- [AVAILABLE DATA]:

________

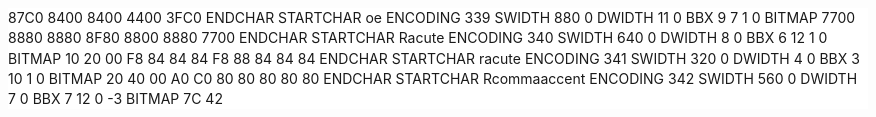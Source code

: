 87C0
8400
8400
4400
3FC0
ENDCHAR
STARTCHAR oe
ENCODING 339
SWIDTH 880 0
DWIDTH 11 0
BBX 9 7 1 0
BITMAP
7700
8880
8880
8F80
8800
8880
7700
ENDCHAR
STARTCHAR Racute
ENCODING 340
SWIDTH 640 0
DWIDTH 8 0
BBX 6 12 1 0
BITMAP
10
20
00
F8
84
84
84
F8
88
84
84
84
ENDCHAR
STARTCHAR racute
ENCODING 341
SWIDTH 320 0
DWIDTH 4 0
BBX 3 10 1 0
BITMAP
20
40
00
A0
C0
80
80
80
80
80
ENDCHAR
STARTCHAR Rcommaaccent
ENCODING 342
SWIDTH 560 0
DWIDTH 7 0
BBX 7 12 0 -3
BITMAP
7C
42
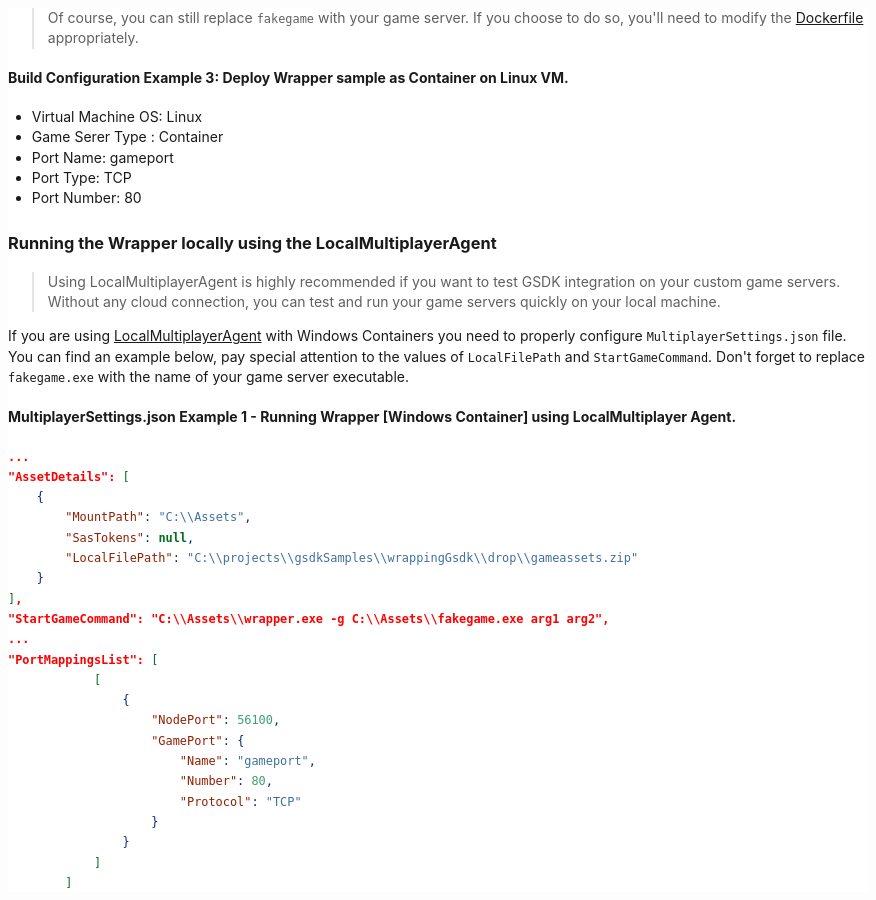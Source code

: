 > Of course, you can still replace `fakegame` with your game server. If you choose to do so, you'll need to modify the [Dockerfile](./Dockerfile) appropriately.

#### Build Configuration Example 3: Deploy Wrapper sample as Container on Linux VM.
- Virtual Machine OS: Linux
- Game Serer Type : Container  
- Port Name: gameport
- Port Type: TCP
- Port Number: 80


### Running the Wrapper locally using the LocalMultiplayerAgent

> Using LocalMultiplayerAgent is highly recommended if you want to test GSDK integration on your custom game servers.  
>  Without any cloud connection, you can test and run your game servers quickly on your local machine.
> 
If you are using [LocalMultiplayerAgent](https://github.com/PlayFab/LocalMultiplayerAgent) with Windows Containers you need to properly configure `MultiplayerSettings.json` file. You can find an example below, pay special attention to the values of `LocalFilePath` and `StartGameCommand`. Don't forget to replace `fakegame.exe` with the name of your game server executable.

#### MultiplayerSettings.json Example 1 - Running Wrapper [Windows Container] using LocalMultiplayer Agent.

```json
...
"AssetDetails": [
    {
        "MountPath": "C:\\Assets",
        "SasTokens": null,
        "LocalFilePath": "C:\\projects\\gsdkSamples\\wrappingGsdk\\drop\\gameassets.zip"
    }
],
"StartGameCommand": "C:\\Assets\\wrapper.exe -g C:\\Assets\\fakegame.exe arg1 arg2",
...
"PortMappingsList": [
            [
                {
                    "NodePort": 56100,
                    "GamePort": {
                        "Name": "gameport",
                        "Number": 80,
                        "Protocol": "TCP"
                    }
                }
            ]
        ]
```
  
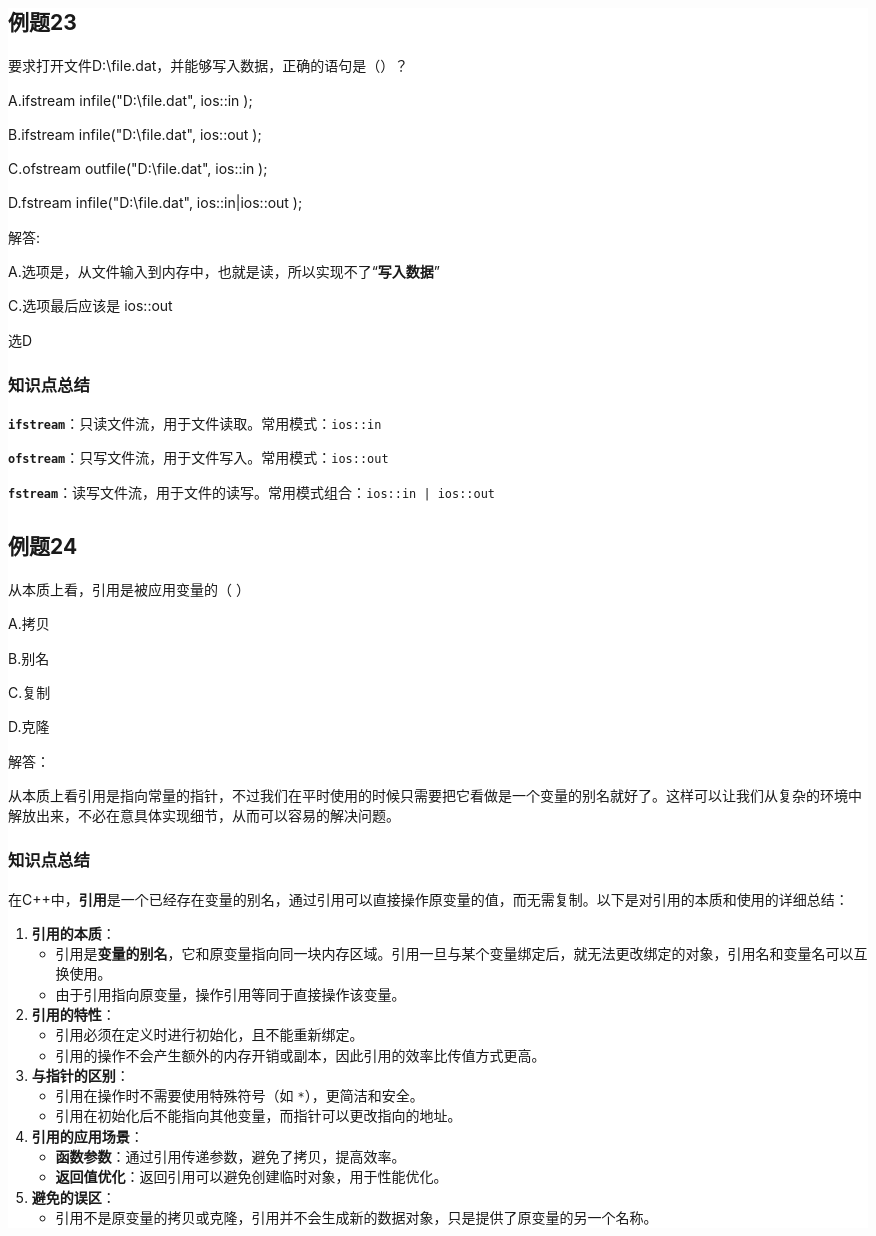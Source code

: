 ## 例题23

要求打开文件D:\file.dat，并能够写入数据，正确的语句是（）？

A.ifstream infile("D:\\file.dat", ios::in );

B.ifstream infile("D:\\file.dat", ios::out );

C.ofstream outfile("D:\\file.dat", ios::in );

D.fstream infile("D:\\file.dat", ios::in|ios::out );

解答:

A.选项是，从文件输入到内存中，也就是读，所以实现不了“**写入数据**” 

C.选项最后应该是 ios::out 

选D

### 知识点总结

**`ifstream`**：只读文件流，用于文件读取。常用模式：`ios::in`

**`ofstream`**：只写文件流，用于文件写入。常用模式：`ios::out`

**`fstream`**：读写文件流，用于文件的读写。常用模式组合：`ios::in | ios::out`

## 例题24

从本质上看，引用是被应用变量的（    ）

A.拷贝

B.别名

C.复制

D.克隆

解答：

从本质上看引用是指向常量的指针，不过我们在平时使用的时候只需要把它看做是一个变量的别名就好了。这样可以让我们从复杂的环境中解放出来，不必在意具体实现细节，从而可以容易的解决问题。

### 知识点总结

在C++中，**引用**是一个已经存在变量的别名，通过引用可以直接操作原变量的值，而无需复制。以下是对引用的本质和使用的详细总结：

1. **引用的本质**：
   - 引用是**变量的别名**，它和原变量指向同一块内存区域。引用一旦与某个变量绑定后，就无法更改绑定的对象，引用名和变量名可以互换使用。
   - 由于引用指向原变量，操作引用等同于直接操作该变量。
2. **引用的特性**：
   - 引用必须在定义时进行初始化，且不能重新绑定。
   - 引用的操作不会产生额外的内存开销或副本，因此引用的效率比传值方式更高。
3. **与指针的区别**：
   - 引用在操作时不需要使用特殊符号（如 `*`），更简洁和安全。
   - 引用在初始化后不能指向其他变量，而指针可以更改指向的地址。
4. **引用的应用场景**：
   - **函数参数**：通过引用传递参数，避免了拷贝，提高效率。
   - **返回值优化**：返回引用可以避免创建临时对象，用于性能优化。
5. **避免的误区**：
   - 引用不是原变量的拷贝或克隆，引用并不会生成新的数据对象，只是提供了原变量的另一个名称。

________

Top to bottom, retype the listing exactly but drop every picture.

- [EXPECTED ANSWER]:
Source code

: 87C0
8400
8400
4400
3FC0
ENDCHAR
STARTCHAR oe
ENCODING 339
SWIDTH 880 0
DWIDTH 11 0
BBX 9 7 1 0
BITMAP
7700
8880
8880
8F80
8800
8880
7700
ENDCHAR
STARTCHAR Racute
ENCODING 340
SWIDTH 640 0
DWIDTH 8 0
BBX 6 12 1 0
BITMAP
10
20
00
F8
84
84
84
F8
88
84
84
84
ENDCHAR
STARTCHAR racute
ENCODING 341
SWIDTH 320 0
DWIDTH 4 0
BBX 3 10 1 0
BITMAP
20
40
00
A0
C0
80
80
80
80
80
ENDCHAR
STARTCHAR Rcommaaccent
ENCODING 342
SWIDTH 560 0
DWIDTH 7 0
BBX 7 12 0 -3
BITMAP
7C
42
Source code

: > Of course, you can still replace `fakegame` with your game server. If you choose to do so, you'll need to modify the [Dockerfile](./Dockerfile) appropriately.

#### Build Configuration Example 3: Deploy Wrapper sample as Container on Linux VM.
- Virtual Machine OS: Linux
- Game Serer Type : Container  
- Port Name: gameport
- Port Type: TCP
- Port Number: 80


### Running the Wrapper locally using the LocalMultiplayerAgent

> Using LocalMultiplayerAgent is highly recommended if you want to test GSDK integration on your custom game servers.  
>  Without any cloud connection, you can test and run your game servers quickly on your local machine.
> 
If you are using [LocalMultiplayerAgent](https://github.com/PlayFab/LocalMultiplayerAgent) with Windows Containers you need to properly configure `MultiplayerSettings.json` file. You can find an example below, pay special attention to the values of `LocalFilePath` and `StartGameCommand`. Don't forget to replace `fakegame.exe` with the name of your game server executable.

#### MultiplayerSettings.json Example 1 - Running Wrapper [Windows Container] using LocalMultiplayer Agent.

```json
...
"AssetDetails": [
    {
        "MountPath": "C:\\Assets",
        "SasTokens": null,
        "LocalFilePath": "C:\\projects\\gsdkSamples\\wrappingGsdk\\drop\\gameassets.zip"
    }
],
"StartGameCommand": "C:\\Assets\\wrapper.exe -g C:\\Assets\\fakegame.exe arg1 arg2",
...
"PortMappingsList": [
            [
                {
                    "NodePort": 56100,
                    "GamePort": {
                        "Name": "gameport",
                        "Number": 80,
                        "Protocol": "TCP"
                    }
                }
            ]
        ]
```
  
Source code

: ## 例题23

要求打开文件D:\file.dat，并能够写入数据，正确的语句是（）？

A.ifstream infile("D:\\file.dat", ios::in );

B.ifstream infile("D:\\file.dat", ios::out );

C.ofstream outfile("D:\\file.dat", ios::in );

D.fstream infile("D:\\file.dat", ios::in|ios::out );

解答:

A.选项是，从文件输入到内存中，也就是读，所以实现不了“**写入数据**” 

C.选项最后应该是 ios::out 

选D

### 知识点总结

**`ifstream`**：只读文件流，用于文件读取。常用模式：`ios::in`

**`ofstream`**：只写文件流，用于文件写入。常用模式：`ios::out`

**`fstream`**：读写文件流，用于文件的读写。常用模式组合：`ios::in | ios::out`

## 例题24

从本质上看，引用是被应用变量的（    ）

A.拷贝

B.别名

C.复制

D.克隆

解答：

从本质上看引用是指向常量的指针，不过我们在平时使用的时候只需要把它看做是一个变量的别名就好了。这样可以让我们从复杂的环境中解放出来，不必在意具体实现细节，从而可以容易的解决问题。

### 知识点总结

在C++中，**引用**是一个已经存在变量的别名，通过引用可以直接操作原变量的值，而无需复制。以下是对引用的本质和使用的详细总结：

1. **引用的本质**：
   - 引用是**变量的别名**，它和原变量指向同一块内存区域。引用一旦与某个变量绑定后，就无法更改绑定的对象，引用名和变量名可以互换使用。
   - 由于引用指向原变量，操作引用等同于直接操作该变量。
2. **引用的特性**：
   - 引用必须在定义时进行初始化，且不能重新绑定。
   - 引用的操作不会产生额外的内存开销或副本，因此引用的效率比传值方式更高。
3. **与指针的区别**：
   - 引用在操作时不需要使用特殊符号（如 `*`），更简洁和安全。
   - 引用在初始化后不能指向其他变量，而指针可以更改指向的地址。
4. **引用的应用场景**：
   - **函数参数**：通过引用传递参数，避免了拷贝，提高效率。
   - **返回值优化**：返回引用可以避免创建临时对象，用于性能优化。
5. **避免的误区**：
   - 引用不是原变量的拷贝或克隆，引用并不会生成新的数据对象，只是提供了原变量的另一个名称。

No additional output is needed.